Items from a data source
· · ·
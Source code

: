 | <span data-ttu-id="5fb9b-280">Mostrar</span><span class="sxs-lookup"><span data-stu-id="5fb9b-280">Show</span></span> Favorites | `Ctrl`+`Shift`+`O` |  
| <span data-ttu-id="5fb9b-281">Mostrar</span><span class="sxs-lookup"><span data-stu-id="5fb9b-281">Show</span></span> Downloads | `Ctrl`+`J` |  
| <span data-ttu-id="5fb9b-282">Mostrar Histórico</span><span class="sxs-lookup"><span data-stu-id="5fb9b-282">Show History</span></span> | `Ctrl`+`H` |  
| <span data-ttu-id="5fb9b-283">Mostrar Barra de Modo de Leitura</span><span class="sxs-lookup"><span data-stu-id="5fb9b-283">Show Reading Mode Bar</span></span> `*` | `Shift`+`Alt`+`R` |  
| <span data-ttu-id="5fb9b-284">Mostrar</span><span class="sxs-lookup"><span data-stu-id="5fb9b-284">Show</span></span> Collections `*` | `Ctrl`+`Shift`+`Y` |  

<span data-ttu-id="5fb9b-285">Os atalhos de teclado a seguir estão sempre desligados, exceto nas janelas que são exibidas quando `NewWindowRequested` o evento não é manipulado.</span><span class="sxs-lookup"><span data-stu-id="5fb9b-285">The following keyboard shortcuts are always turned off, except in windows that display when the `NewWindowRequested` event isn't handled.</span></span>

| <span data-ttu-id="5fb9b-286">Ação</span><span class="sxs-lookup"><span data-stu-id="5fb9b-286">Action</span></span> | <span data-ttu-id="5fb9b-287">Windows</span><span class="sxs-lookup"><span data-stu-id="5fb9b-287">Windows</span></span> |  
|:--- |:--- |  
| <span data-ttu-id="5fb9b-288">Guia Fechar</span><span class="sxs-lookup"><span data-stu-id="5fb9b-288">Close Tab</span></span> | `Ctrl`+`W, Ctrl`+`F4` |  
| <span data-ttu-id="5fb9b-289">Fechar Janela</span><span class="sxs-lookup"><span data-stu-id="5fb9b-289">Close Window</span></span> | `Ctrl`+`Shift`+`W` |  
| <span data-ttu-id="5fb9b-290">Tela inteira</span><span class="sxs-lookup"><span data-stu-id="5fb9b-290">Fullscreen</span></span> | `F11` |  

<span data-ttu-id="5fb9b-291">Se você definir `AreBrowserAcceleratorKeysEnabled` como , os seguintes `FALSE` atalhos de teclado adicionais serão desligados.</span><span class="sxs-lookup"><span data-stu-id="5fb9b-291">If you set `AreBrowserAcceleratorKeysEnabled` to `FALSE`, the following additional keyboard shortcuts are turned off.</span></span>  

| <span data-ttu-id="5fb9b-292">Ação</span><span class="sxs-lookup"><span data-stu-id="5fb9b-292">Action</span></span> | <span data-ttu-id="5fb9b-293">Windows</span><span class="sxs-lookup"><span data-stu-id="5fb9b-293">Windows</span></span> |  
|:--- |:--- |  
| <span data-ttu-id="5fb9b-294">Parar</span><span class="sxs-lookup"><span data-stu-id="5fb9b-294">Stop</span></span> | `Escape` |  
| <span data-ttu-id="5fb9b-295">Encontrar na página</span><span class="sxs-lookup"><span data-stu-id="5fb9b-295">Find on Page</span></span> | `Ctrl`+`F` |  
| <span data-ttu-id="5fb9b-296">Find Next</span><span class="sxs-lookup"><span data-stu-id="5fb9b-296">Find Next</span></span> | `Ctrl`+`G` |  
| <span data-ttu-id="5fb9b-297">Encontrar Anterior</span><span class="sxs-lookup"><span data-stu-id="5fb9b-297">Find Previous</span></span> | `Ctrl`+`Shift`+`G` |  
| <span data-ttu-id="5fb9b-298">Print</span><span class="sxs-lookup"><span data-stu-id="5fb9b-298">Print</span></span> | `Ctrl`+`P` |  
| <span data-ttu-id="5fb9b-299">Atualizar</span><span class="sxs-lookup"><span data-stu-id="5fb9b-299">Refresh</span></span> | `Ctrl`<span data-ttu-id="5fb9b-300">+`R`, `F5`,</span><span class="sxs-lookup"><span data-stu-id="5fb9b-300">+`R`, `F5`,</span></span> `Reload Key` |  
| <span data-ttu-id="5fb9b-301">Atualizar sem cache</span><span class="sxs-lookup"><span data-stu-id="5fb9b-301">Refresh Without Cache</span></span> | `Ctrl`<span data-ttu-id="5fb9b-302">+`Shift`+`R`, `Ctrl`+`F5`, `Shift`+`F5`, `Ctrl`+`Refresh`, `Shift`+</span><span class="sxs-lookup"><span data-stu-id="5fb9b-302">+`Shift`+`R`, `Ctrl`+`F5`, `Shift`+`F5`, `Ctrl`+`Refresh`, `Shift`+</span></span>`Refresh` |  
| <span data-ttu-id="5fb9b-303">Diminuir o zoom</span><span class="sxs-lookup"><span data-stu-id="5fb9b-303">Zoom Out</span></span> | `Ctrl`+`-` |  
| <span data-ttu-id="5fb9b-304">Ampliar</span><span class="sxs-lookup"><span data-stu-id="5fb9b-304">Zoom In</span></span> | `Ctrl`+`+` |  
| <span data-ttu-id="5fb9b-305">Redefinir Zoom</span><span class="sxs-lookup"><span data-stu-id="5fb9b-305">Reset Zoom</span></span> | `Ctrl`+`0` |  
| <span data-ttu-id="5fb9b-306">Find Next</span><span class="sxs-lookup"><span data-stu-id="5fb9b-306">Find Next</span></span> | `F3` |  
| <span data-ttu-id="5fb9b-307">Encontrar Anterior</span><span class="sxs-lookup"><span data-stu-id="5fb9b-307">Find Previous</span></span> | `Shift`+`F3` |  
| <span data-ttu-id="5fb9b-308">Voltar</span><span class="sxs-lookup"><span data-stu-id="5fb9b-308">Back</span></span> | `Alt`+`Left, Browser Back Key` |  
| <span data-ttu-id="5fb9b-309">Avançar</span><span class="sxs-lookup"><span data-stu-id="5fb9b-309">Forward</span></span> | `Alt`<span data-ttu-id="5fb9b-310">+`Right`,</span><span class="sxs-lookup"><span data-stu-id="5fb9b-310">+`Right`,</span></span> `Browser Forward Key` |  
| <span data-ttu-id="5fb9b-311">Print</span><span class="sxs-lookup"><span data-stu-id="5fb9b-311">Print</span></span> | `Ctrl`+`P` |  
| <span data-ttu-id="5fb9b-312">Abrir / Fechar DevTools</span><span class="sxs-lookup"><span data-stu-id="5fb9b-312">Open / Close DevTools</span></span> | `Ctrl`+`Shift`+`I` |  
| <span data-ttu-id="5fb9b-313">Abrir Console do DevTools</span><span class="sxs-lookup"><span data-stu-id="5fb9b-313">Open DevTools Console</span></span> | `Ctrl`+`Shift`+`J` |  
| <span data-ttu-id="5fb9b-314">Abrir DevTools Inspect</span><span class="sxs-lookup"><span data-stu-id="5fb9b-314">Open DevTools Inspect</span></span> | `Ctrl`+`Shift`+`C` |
· · ·
### Activity
Looking at the data above, say how many lines include the string "Zoom" and add nothing.

### Output
3